悠奈の住む場所は、ここエリアJでも五本の指に入るほど有名だ。

 別に特別な施設があるわけでもなくなんてことのない居住用の建物なのだが、一本だけ異様に高いタワーが生えていたら嫌でも目立ってしまう。

 この百階建てのタワーは管理局職員の居住用として建てられ、当然そこに住むのは管理局に携わる仕事をしているものと、その家族。

 管理局の科学者をしている父親と一緒に、悠奈はこのタワーの八十六階にある一室に二人で暮らしている。

 母親は、悠奈が生まれてすぐに事故でなくなったと聞かされているが、それ以上のことは悠奈も聞かされていない。

「ボブ、地下の駐車場に」

 あれから数分車を走らせ、タワーが見え始めるとユーが口を開いた。

 ボブはそれに頷いて返すと、タワーの正面玄関の隣、急な坂道が続く地下駐車場の入り口に巨大な車を滑り込ませる。

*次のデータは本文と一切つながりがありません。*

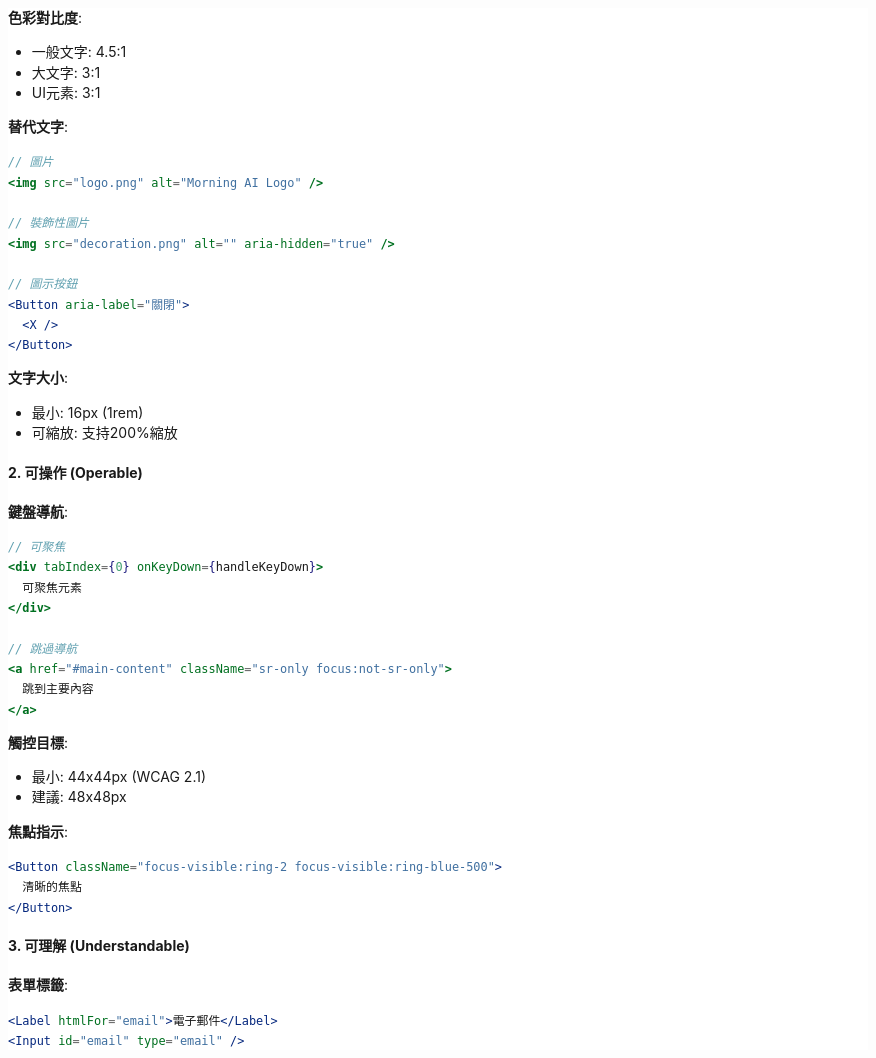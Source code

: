 **色彩對比度**:
- 一般文字: 4.5:1
- 大文字: 3:1
- UI元素: 3:1

**替代文字**:
```jsx
// 圖片
<img src="logo.png" alt="Morning AI Logo" />

// 裝飾性圖片
<img src="decoration.png" alt="" aria-hidden="true" />

// 圖示按鈕
<Button aria-label="關閉">
  <X />
</Button>
```

**文字大小**:
- 最小: 16px (1rem)
- 可縮放: 支持200%縮放

#### 2. 可操作 (Operable)

**鍵盤導航**:
```jsx
// 可聚焦
<div tabIndex={0} onKeyDown={handleKeyDown}>
  可聚焦元素
</div>

// 跳過導航
<a href="#main-content" className="sr-only focus:not-sr-only">
  跳到主要內容
</a>
```

**觸控目標**:
- 最小: 44x44px (WCAG 2.1)
- 建議: 48x48px

**焦點指示**:
```jsx
<Button className="focus-visible:ring-2 focus-visible:ring-blue-500">
  清晰的焦點
</Button>
```

#### 3. 可理解 (Understandable)

**表單標籤**:
```jsx
<Label htmlFor="email">電子郵件</Label>
<Input id="email" type="email" />
```
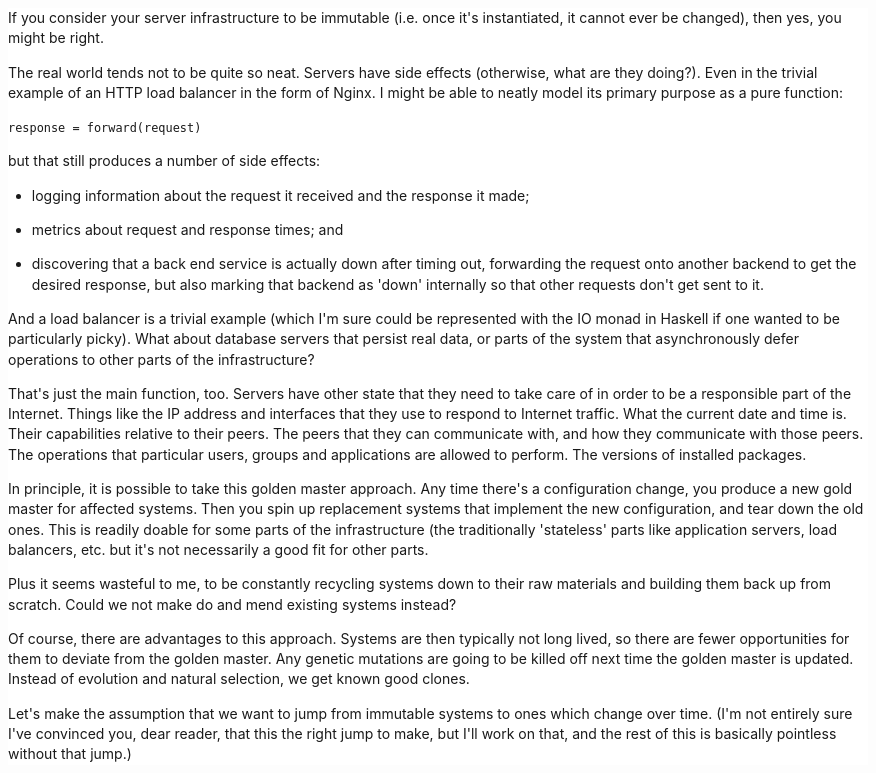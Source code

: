 If you consider your server infrastructure to be immutable (i.e. once it's
instantiated, it cannot ever be changed), then yes, you might be right.

The real world tends not to be quite so neat. Servers have side effects
(otherwise, what are they doing?). Even in the trivial example of an HTTP load
balancer in the form of Nginx. I might be able to neatly model its primary
purpose as a pure function:

    response = forward(request)

but that still produces a number of side effects:

* logging information about the request it received and the response it made;

* metrics about request and response times; and

* discovering that a back end service is actually down after timing out,
  forwarding the request onto another backend to get the desired response, but
  also marking that backend as 'down' internally so that other requests don't
  get sent to it.

And a load balancer is a trivial example (which I'm sure could be represented
with the IO monad in Haskell if one wanted to be particularly picky). What about
database servers that persist real data, or parts of the system that
asynchronously defer operations to other parts of the infrastructure?

That's just the main function, too. Servers have other state that they need to
take care of in order to be a responsible part of the Internet. Things like the
IP address and interfaces that they use to respond to Internet traffic. What
the current date and time is. Their capabilities relative to their peers. The
peers that they can communicate with, and how they communicate with those
peers. The operations that particular users, groups and applications are
allowed to perform. The versions of installed packages.

In principle, it is possible to take this golden master approach. Any time
there's a configuration change, you produce a new gold master for affected
systems. Then you spin up replacement systems that implement the new
configuration, and tear down the old ones. This is readily doable for some
parts of the infrastructure (the traditionally 'stateless' parts like
application servers, load balancers, etc. but it's not necessarily a good fit
for other parts.

Plus it seems wasteful to me, to be constantly recycling systems down to their
raw materials and building them back up from scratch. Could we not make do and
mend existing systems instead?

Of course, there are advantages to this approach. Systems are then typically
not long lived, so there are fewer opportunities for them to deviate from the
golden master. Any genetic mutations are going to be killed off next time the
golden master is updated. Instead of evolution and natural selection, we get
known good clones.

Let's make the assumption that we want to jump from immutable systems to ones
which change over time. (I'm not entirely sure I've convinced you, dear reader,
that this the right jump to make, but I'll work on that, and the rest of this
is basically pointless without that jump.)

 百階建てということもあって、それなりの人数を収容できるこの建物はそれら全ての住人の車両を格納するために駐車場も地下三階までと広く作られている。

 が、ここの住人の多くは自家用車ではなくバスなどの公共交通機関を利用するので、ここの利用率は半分以下。ほとんどがら空きで、今も悠奈の視界に入る車は数えられるくらいしかない。 

 そもそもここ、エデンの園では自家用車を持つ市民自体、そう多くはないのだ。

 バスやモノレールといった公共交通機関が非常に発達しているというのもあるが、車両の所持に管理局の許可が必要というのが最大の理由だろう。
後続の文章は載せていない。